La novela recorre un inmenso mosaico social. En medio de ese juego humano de formas y colores, Pamuk relata las desventuras del protagonista que, por retraído y tímido, comete innumerables equivocaciones en dos temas capitales: sus amores y su desarrollo material. Se casa con dos hermanas de la manera más inusitada y no puede, sino hasta el final de su vida, lograr algo de éxito económico.
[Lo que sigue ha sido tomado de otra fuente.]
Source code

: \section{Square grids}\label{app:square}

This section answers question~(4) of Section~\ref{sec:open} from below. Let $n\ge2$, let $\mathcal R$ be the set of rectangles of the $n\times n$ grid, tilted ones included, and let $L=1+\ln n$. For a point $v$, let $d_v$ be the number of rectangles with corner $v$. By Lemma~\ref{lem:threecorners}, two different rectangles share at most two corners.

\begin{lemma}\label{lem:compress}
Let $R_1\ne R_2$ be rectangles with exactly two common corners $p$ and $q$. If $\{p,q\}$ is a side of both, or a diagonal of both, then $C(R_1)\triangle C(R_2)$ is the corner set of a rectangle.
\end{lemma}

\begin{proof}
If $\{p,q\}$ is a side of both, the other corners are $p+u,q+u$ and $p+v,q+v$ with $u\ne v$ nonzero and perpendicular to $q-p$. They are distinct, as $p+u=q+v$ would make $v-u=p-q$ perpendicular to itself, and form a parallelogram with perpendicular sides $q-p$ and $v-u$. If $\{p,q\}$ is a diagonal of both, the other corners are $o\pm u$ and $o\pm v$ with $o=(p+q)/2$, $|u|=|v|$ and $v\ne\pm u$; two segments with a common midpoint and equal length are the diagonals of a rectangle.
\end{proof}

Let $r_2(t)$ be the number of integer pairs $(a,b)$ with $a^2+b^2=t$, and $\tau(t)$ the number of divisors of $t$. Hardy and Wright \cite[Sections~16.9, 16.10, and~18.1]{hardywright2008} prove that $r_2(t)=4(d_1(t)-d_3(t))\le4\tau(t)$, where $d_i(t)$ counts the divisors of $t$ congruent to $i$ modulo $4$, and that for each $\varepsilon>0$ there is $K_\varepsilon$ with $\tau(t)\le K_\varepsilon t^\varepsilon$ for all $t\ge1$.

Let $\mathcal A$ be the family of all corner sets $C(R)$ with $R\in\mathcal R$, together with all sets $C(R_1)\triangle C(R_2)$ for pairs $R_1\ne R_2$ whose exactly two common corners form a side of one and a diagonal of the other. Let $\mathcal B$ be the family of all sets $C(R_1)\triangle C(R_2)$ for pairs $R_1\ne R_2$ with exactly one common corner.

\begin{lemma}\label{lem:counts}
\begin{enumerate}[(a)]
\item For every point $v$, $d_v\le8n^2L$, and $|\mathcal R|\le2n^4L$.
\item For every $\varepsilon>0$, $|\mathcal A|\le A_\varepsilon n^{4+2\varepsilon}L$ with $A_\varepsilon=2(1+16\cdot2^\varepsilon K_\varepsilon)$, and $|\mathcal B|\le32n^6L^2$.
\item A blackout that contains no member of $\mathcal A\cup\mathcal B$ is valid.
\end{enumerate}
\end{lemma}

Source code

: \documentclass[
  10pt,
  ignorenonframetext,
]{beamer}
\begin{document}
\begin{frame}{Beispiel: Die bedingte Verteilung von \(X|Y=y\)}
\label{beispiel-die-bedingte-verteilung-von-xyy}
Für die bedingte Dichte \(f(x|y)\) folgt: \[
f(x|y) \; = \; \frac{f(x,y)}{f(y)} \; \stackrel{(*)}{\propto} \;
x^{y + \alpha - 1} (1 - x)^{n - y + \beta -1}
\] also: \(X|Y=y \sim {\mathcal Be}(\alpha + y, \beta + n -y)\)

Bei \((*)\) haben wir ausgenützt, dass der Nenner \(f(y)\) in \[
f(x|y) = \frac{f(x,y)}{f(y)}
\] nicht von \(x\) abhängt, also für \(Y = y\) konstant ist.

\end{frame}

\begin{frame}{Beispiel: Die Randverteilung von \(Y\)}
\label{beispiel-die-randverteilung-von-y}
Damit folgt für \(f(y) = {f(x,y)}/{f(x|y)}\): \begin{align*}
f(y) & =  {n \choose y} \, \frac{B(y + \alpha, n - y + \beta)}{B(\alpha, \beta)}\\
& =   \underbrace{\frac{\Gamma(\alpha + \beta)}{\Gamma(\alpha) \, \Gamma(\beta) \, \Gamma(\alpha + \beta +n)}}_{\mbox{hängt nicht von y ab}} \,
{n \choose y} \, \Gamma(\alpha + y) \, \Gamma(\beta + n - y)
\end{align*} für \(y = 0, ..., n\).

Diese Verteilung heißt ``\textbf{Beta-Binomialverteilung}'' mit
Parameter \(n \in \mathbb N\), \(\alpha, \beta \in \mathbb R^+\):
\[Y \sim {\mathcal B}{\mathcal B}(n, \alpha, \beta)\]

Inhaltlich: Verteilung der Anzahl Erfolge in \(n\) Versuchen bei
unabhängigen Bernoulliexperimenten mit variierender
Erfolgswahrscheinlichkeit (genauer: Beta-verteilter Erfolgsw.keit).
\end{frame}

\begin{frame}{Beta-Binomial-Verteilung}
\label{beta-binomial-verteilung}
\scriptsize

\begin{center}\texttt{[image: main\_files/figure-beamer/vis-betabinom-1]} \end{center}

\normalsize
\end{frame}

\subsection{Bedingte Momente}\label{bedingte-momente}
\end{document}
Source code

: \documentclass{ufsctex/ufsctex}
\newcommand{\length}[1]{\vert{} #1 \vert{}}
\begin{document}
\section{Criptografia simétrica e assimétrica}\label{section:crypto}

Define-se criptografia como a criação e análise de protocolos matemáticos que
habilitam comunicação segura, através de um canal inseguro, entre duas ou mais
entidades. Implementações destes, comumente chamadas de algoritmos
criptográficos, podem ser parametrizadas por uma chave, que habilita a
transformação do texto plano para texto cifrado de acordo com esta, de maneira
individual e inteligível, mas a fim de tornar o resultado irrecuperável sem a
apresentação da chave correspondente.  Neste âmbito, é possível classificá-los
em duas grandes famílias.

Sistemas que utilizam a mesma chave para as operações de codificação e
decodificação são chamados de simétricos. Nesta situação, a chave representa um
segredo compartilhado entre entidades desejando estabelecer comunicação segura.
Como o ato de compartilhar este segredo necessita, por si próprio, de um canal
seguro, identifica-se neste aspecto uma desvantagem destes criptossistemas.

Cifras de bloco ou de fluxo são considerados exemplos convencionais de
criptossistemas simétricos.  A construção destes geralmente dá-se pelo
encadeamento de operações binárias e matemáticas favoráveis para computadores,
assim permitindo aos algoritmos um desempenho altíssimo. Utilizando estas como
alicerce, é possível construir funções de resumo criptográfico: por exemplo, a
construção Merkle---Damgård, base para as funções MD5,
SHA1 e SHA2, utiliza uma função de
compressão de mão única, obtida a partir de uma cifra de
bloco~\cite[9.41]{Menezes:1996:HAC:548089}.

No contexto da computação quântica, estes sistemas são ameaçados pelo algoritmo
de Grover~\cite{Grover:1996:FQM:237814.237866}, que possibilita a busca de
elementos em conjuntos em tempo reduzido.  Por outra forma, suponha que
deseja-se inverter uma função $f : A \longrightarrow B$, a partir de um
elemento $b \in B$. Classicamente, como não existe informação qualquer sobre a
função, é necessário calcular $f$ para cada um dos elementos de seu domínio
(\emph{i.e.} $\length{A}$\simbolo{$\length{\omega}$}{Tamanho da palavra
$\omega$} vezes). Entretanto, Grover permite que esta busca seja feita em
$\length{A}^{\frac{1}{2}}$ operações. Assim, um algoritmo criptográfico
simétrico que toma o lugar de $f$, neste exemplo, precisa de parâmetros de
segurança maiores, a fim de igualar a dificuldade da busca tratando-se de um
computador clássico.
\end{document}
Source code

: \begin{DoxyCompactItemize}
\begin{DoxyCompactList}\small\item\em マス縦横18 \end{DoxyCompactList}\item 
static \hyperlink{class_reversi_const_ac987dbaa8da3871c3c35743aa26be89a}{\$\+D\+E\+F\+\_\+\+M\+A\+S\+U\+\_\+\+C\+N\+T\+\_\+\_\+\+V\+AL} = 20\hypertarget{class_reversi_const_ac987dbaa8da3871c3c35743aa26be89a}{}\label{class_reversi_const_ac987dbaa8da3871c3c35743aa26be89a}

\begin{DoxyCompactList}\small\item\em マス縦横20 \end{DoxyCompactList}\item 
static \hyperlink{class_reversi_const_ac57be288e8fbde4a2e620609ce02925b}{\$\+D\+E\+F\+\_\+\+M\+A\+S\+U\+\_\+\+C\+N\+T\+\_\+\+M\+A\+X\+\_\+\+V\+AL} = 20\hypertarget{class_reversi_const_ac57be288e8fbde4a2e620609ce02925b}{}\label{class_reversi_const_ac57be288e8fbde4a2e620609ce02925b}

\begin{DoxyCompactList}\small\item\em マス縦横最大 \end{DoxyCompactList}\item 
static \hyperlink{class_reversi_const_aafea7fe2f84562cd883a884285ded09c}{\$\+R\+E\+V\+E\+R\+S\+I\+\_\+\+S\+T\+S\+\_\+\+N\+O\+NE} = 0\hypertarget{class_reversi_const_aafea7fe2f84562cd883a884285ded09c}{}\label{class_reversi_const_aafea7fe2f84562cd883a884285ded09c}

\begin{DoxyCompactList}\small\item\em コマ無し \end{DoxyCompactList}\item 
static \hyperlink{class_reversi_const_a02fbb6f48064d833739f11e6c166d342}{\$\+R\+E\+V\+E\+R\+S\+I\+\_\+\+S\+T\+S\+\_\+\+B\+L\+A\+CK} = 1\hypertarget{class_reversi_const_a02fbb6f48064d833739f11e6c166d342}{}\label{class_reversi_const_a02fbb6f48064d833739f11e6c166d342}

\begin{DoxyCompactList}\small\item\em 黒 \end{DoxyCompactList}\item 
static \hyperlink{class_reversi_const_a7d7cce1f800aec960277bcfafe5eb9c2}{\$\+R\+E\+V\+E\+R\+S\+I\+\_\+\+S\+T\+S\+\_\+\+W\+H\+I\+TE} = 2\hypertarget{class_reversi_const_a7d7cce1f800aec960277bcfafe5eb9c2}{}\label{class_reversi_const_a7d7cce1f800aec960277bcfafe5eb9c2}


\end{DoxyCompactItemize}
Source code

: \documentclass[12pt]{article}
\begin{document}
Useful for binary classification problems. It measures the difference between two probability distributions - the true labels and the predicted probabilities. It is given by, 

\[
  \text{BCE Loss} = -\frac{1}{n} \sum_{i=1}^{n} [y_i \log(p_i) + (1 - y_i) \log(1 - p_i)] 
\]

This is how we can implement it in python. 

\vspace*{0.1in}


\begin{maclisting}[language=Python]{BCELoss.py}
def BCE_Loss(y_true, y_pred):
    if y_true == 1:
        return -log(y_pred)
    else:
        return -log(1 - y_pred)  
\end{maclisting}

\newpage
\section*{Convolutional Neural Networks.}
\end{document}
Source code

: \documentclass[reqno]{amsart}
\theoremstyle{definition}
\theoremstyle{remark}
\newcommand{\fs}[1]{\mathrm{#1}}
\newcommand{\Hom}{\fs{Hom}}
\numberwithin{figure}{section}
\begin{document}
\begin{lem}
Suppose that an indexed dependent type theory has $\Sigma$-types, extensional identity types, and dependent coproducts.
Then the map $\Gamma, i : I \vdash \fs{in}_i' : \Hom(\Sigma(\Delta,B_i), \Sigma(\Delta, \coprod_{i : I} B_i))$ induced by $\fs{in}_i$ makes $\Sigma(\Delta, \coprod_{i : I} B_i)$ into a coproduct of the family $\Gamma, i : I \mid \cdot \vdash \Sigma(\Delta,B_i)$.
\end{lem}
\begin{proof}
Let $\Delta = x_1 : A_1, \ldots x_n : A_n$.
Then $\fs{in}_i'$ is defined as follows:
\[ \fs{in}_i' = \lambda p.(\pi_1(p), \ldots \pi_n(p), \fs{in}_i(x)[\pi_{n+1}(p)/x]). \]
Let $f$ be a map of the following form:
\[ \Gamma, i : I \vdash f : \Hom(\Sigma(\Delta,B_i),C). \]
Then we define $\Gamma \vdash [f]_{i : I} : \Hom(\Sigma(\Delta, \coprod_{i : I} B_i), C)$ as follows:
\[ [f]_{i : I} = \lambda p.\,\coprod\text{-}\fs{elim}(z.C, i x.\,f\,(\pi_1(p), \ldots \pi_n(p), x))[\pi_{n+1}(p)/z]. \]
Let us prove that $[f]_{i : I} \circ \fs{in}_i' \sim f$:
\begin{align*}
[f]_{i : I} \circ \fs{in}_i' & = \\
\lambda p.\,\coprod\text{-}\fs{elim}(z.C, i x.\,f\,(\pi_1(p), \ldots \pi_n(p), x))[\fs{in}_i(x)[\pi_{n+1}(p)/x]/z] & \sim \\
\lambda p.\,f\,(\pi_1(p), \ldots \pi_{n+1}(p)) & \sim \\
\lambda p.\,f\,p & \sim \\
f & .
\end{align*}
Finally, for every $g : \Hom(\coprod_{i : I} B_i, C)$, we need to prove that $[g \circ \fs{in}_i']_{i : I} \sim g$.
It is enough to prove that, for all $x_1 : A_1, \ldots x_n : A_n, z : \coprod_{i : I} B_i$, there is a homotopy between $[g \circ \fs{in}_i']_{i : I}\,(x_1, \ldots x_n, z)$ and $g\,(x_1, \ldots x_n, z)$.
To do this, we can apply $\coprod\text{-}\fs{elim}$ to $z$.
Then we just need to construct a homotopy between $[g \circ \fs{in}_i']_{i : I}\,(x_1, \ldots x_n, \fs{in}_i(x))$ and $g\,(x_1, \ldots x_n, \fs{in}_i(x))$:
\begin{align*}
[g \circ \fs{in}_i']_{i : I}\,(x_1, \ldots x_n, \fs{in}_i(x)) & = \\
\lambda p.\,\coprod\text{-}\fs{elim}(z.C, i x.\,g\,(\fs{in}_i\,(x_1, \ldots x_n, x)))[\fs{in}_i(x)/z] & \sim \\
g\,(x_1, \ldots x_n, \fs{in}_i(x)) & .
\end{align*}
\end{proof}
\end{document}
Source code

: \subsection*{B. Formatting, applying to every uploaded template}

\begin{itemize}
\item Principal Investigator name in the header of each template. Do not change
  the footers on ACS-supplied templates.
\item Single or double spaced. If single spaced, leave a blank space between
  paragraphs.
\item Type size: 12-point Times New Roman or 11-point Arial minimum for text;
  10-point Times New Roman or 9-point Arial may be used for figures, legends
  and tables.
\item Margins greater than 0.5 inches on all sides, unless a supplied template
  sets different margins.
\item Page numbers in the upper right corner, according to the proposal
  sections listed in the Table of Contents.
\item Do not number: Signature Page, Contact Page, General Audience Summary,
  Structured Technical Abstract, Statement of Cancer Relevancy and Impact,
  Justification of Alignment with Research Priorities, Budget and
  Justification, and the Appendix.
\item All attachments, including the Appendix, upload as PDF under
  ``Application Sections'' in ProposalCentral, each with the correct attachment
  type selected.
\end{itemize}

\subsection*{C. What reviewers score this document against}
Pero un oficio le permite conocer de verdad a esa inmensa ciudad. Decide ser vendedor ambulante de una bebida típica turca: la “boza”. Como gremialista errante debe caminar por los diferentes barrios, plazas y palacios para ver, sentir y oler la ciudad del Cuerno de Oro. Mientras pasan los años, Mevlut se conforma con esa vida nómada, e impávido ve cómo su entorno familiar se va llenando de billetes y propiedades con un negocio inmobiliario que crece al ritmo de la mancha urbana.

En ese largo transcurso Mevlut vive experiencias sociales y transformaciones urbanas como si fueran las nuestras: golpes de Estado, marginalidad, crecimiento desordenado, especulación de tierras, avasallamientos, privatizaciones, carteles del líder de turno en cada esquina, contaminación ambiental y visual, y todo el muestrario de una ciudad víctima del desarrollo capitalista dependiente. Con todo ello, Pamuk no solo retrata a un estambulita, sino a un paceño o a cualquier ciudadano urbano que se bate entre paradigmas culturales y políticos de diverso cuño.

Orhan Pamuk es uno de mis autores favoritos. Quizá por dos razones. Primero, porque estudió arquitectura, carrera que cambió, felizmente, por la literatura. Y segundo, porque la arquitectura y la ciudad están presentes en sus novelas como un componente vital y significativo: moldea a sus personajes al mismo ritmo que encuadra sus espacios. Al final de su vida Mevlut se da cuenta que no solo vende boza; él deambula como el flaneur de W. Benjamin, y que desde siempre, en ese caminar sin rumbo fijo, Mevlut dialoga con su ciudad que en cada esquina, puerta o casa le murmura algo.

Moraleja: si cultivamos un diálogo entre la ciudad y nosotros como si hablaran dos seres vivos, el futuro de ambos será intensamente humano y menos mercachifle.